- Information supplied:
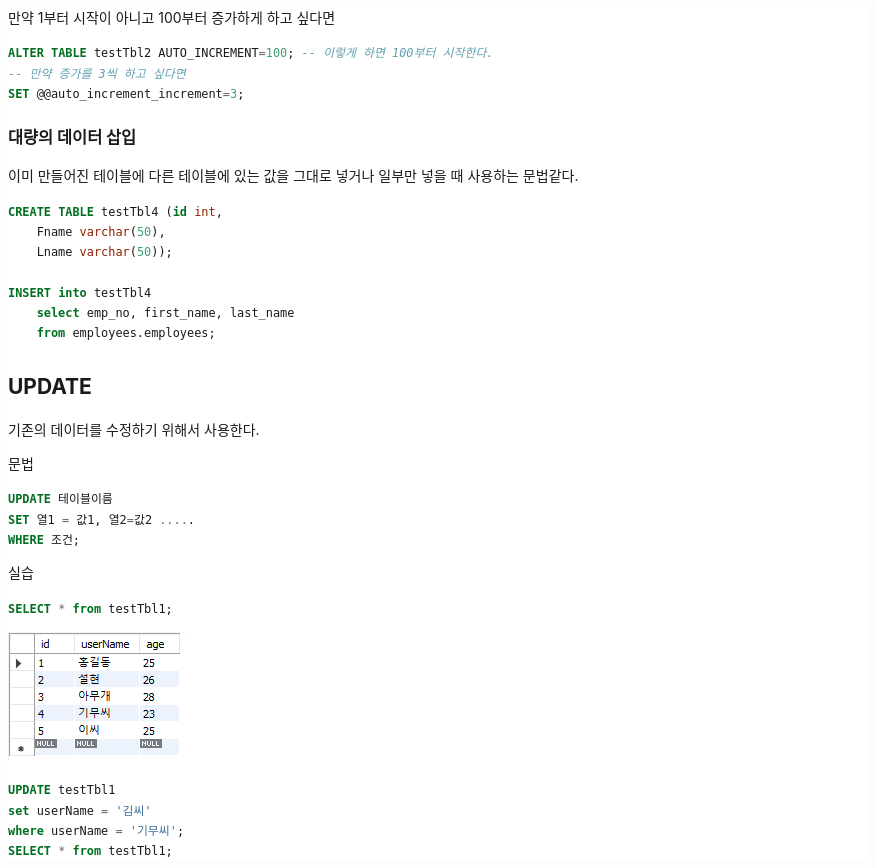 만약 1부터 시작이 아니고 100부터 증가하게 하고 싶다면

```SQL
ALTER TABLE testTbl2 AUTO_INCREMENT=100; -- 이렇게 하면 100부터 시작한다.
-- 만약 증가를 3씩 하고 싶다면
SET @@auto_increment_increment=3; 
```



### 대량의 데이터 삽입

이미 만들어진 테이블에 다른 테이블에 있는 값을 그대로 넣거나 일부만 넣을 때 사용하는 문법같다.

```sql
CREATE TABLE testTbl4 (id int,
	Fname varchar(50),
    Lname varchar(50));
    
INSERT into testTbl4
	select emp_no, first_name, last_name
    from employees.employees;
```



## UPDATE

기존의 데이터를 수정하기 위해서 사용한다.

문법

```SQL
UPDATE 테이블이름
SET 열1 = 값1, 열2=값2 .....
WHERE 조건;
```



실습

```sql
SELECT * from testTbl1;
```



![image-20230214165023020](SQL%EA%B8%B0%EB%B3%B8%EB%AC%B8%EB%B2%95.assets/image-20230214165023020-16763610258971.png)

```sql
UPDATE testTbl1 
set userName = '김씨'
where userName = '기무씨';
SELECT * from testTbl1;
```
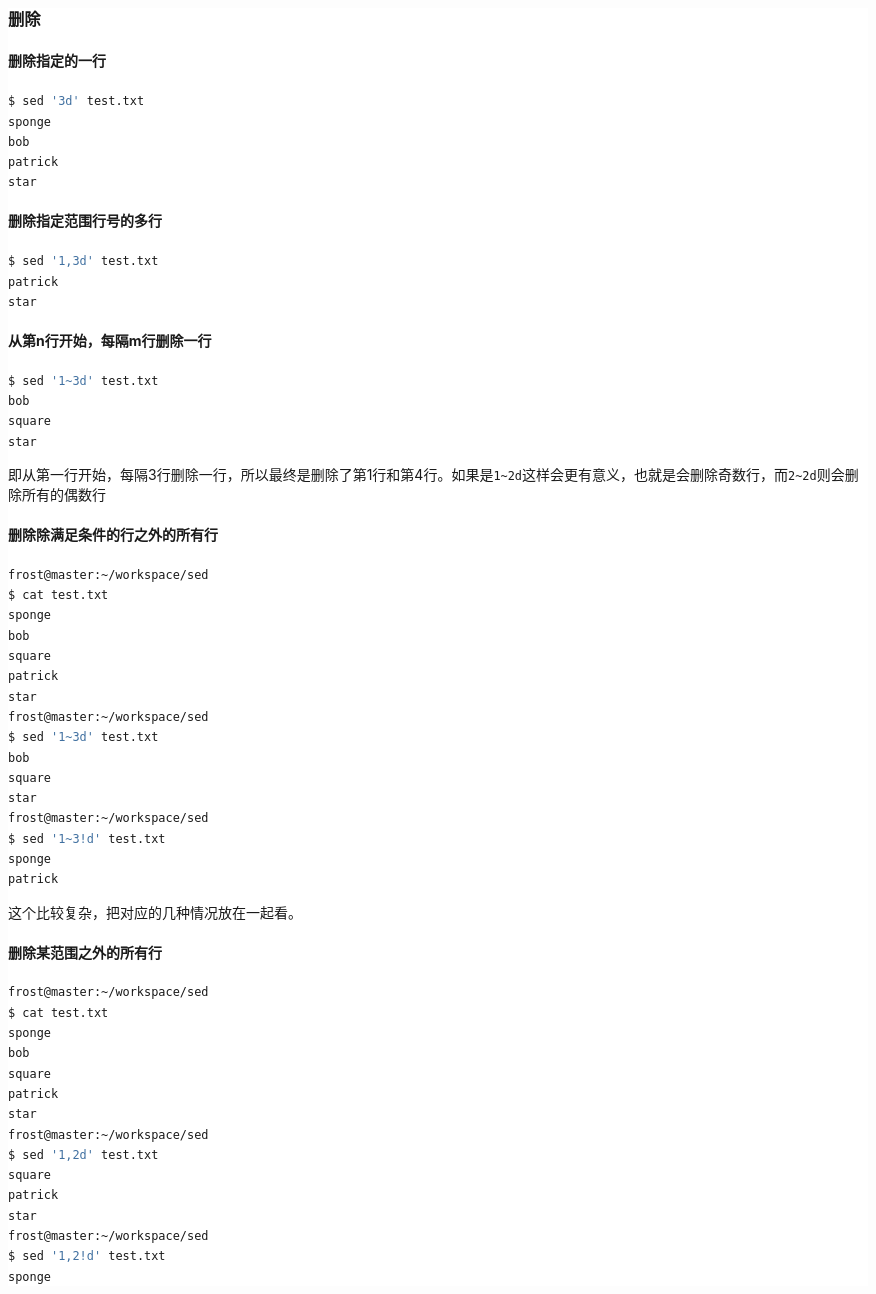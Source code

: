 ### 删除

#### 删除指定的一行
```bash
$ sed '3d' test.txt
sponge
bob
patrick
star
```
#### 删除指定范围行号的多行
```bash
$ sed '1,3d' test.txt
patrick
star
```

#### 从第n行开始，每隔m行删除一行
```bash
$ sed '1~3d' test.txt
bob
square
star
```
即从第一行开始，每隔3行删除一行，所以最终是删除了第1行和第4行。如果是`1~2d`这样会更有意义，也就是会删除奇数行，而`2~2d`则会删除所有的偶数行

#### 删除除满足条件的行之外的所有行
```bash
frost@master:~/workspace/sed
$ cat test.txt
sponge
bob
square
patrick
star
frost@master:~/workspace/sed
$ sed '1~3d' test.txt
bob
square
star
frost@master:~/workspace/sed
$ sed '1~3!d' test.txt
sponge
patrick
```
这个比较复杂，把对应的几种情况放在一起看。

#### 删除某范围之外的所有行
```bash
frost@master:~/workspace/sed
$ cat test.txt
sponge
bob
square
patrick
star
frost@master:~/workspace/sed
$ sed '1,2d' test.txt
square
patrick
star
frost@master:~/workspace/sed
$ sed '1,2!d' test.txt
sponge
```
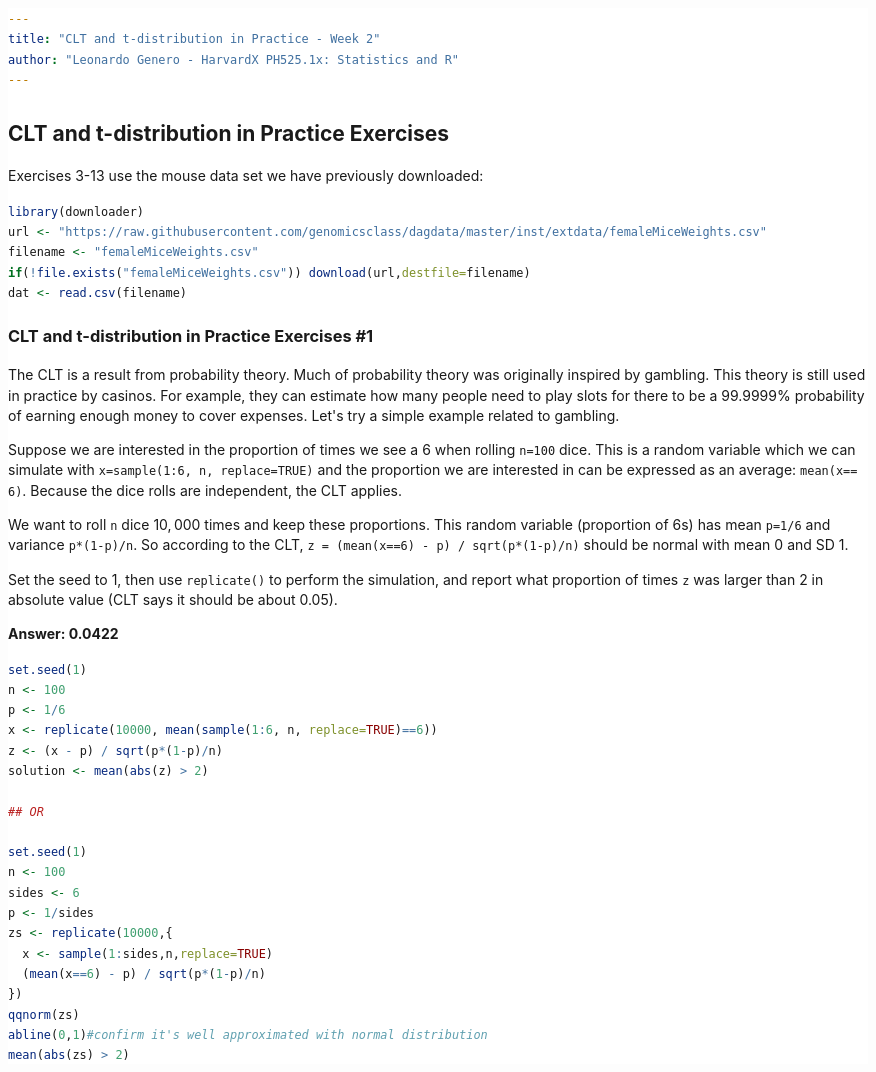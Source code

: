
 ```yaml
---
title: "CLT and t-distribution in Practice - Week 2"
author: "Leonardo Genero - HarvardX PH525.1x: Statistics and R"
---
```


## CLT and t-distribution in Practice Exercises

Exercises 3-13 use the mouse data set we have previously downloaded:

```R
library(downloader)
url <- "https://raw.githubusercontent.com/genomicsclass/dagdata/master/inst/extdata/femaleMiceWeights.csv"
filename <- "femaleMiceWeights.csv"
if(!file.exists("femaleMiceWeights.csv")) download(url,destfile=filename)
dat <- read.csv(filename)
```

### CLT and t-distribution in Practice Exercises #1

The CLT is a result from probability theory. Much of probability theory was originally inspired by gambling. This theory is still used in practice by casinos. For example, they can estimate how many people need to play slots for there to be a $99.9999\%$ probability of earning enough money to cover expenses. Let's try a simple example related to gambling.

Suppose we are interested in the proportion of times we see a $6$ when rolling `n=100` dice. This is a random variable which we can simulate with `x=sample(1:6, n, replace=TRUE)` and the proportion we are interested in can be expressed as an average: `mean(x==6)`. Because the dice rolls are independent, the CLT applies.

We want to roll `n` dice $10,000$ times and keep these proportions. This random variable (proportion of $6$s) has mean `p=1/6` and variance `p*(1-p)/n`. So according to the CLT, `z = (mean(x==6) - p) / sqrt(p*(1-p)/n)` should be normal with mean $0$ and SD $1$.

Set the seed to $1$, then use `replicate()` to perform the simulation, and report what proportion of times `z` was larger than $2$ in absolute value (CLT says it should be about $0.05$).

**Answer: $0.0422$**

```R
set.seed(1)
n <- 100
p <- 1/6
x <- replicate(10000, mean(sample(1:6, n, replace=TRUE)==6))
z <- (x - p) / sqrt(p*(1-p)/n)
solution <- mean(abs(z) > 2)

## OR

set.seed(1)
n <- 100
sides <- 6
p <- 1/sides
zs <- replicate(10000,{
  x <- sample(1:sides,n,replace=TRUE)
  (mean(x==6) - p) / sqrt(p*(1-p)/n)
}) 
qqnorm(zs)
abline(0,1)#confirm it's well approximated with normal distribution
mean(abs(zs) > 2)
```
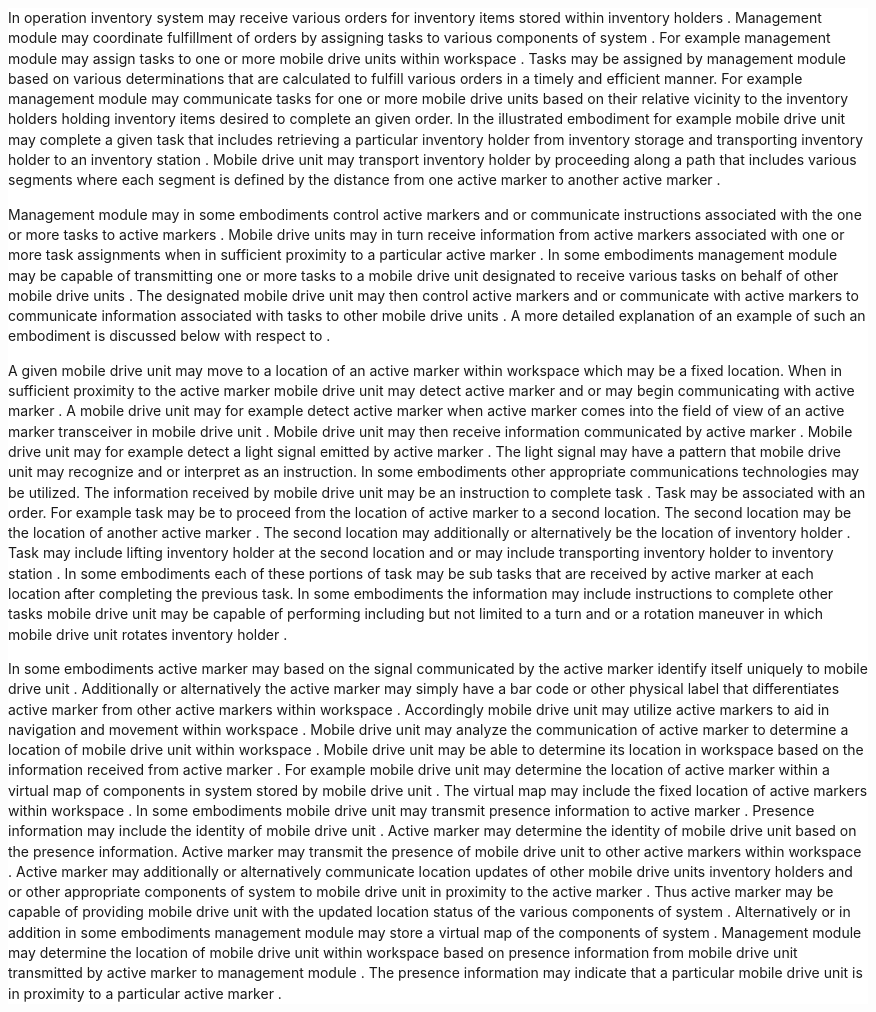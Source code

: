 In operation inventory system may receive various orders for inventory items stored within inventory holders . Management module may coordinate fulfillment of orders by assigning tasks to various components of system . For example management module may assign tasks to one or more mobile drive units within workspace . Tasks may be assigned by management module based on various determinations that are calculated to fulfill various orders in a timely and efficient manner. For example management module may communicate tasks for one or more mobile drive units based on their relative vicinity to the inventory holders holding inventory items desired to complete an given order. In the illustrated embodiment for example mobile drive unit may complete a given task that includes retrieving a particular inventory holder from inventory storage and transporting inventory holder to an inventory station . Mobile drive unit may transport inventory holder by proceeding along a path that includes various segments where each segment is defined by the distance from one active marker to another active marker .

Management module may in some embodiments control active markers and or communicate instructions associated with the one or more tasks to active markers . Mobile drive units may in turn receive information from active markers associated with one or more task assignments when in sufficient proximity to a particular active marker . In some embodiments management module may be capable of transmitting one or more tasks to a mobile drive unit designated to receive various tasks on behalf of other mobile drive units . The designated mobile drive unit may then control active markers and or communicate with active markers to communicate information associated with tasks to other mobile drive units . A more detailed explanation of an example of such an embodiment is discussed below with respect to .

A given mobile drive unit may move to a location of an active marker within workspace which may be a fixed location. When in sufficient proximity to the active marker mobile drive unit may detect active marker and or may begin communicating with active marker . A mobile drive unit may for example detect active marker when active marker comes into the field of view of an active marker transceiver in mobile drive unit . Mobile drive unit may then receive information communicated by active marker . Mobile drive unit may for example detect a light signal emitted by active marker . The light signal may have a pattern that mobile drive unit may recognize and or interpret as an instruction. In some embodiments other appropriate communications technologies may be utilized. The information received by mobile drive unit may be an instruction to complete task . Task may be associated with an order. For example task may be to proceed from the location of active marker to a second location. The second location may be the location of another active marker . The second location may additionally or alternatively be the location of inventory holder . Task may include lifting inventory holder at the second location and or may include transporting inventory holder to inventory station . In some embodiments each of these portions of task may be sub tasks that are received by active marker at each location after completing the previous task. In some embodiments the information may include instructions to complete other tasks mobile drive unit may be capable of performing including but not limited to a turn and or a rotation maneuver in which mobile drive unit rotates inventory holder .

In some embodiments active marker may based on the signal communicated by the active marker identify itself uniquely to mobile drive unit . Additionally or alternatively the active marker may simply have a bar code or other physical label that differentiates active marker from other active markers within workspace . Accordingly mobile drive unit may utilize active markers to aid in navigation and movement within workspace . Mobile drive unit may analyze the communication of active marker to determine a location of mobile drive unit within workspace . Mobile drive unit may be able to determine its location in workspace based on the information received from active marker . For example mobile drive unit may determine the location of active marker within a virtual map of components in system stored by mobile drive unit . The virtual map may include the fixed location of active markers within workspace . In some embodiments mobile drive unit may transmit presence information to active marker . Presence information may include the identity of mobile drive unit . Active marker may determine the identity of mobile drive unit based on the presence information. Active marker may transmit the presence of mobile drive unit to other active markers within workspace . Active marker may additionally or alternatively communicate location updates of other mobile drive units inventory holders and or other appropriate components of system to mobile drive unit in proximity to the active marker . Thus active marker may be capable of providing mobile drive unit with the updated location status of the various components of system . Alternatively or in addition in some embodiments management module may store a virtual map of the components of system . Management module may determine the location of mobile drive unit within workspace based on presence information from mobile drive unit transmitted by active marker to management module . The presence information may indicate that a particular mobile drive unit is in proximity to a particular active marker .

- Directions for this task: Please find all lines of the entries that hold the string "femaleMiceWeights" and copy them.

- Worked solution:
url <- "https://raw.githubusercontent.com/genomicsclass/dagdata/master/inst/extdata/femaleMiceWeights.csv"
filename <- "femaleMiceWeights.csv"
if(!file.exists("femaleMiceWeights.csv")) download(url,destfile=filename)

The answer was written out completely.